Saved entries
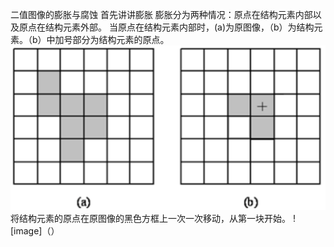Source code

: 二值图像的膨胀与腐蚀
  首先讲讲膨胀
  膨胀分为两种情况：原点在结构元素内部以及原点在结构元素外部。
    当原点在结构元素内部时，(a)为原图像，（b）为结构元素。（b）中加号部分为结构元素的原点。
![image](https://github.com/luxinfeng/Machine-vision/blob/master/%E4%BA%8C%E5%80%BC%E5%9B%BE%E5%83%8F%E7%9A%84%E8%86%A8%E8%83%80%E4%B8%8E%E8%85%90%E8%9A%80/%E8%86%A8%E8%83%801.png)
将结构元素的原点在原图像的黑色方框上一次一次移动，从第一块开始。
![image]（）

> **WHAT YOU ARE ASKED TO DO**:
Working down from the line that contains "膨胀分为两种情况：原点在结构元素内部以及原点在结构元素外部。", retype each line exactly through the last line of the data, and give nothing else.

> **WRITTEN RESPONSE**:
  膨胀分为两种情况：原点在结构元素内部以及原点在结构元素外部。
    当原点在结构元素内部时，(a)为原图像，（b）为结构元素。（b）中加号部分为结构元素的原点。
![image](https://github.com/luxinfeng/Machine-vision/blob/master/%E4%BA%8C%E5%80%BC%E5%9B%BE%E5%83%8F%E7%9A%84%E8%86%A8%E8%83%80%E4%B8%8E%E8%85%90%E8%9A%80/%E8%86%A8%E8%83%801.png)
将结构元素的原点在原图像的黑色方框上一次一次移动，从第一块开始。
![image]（）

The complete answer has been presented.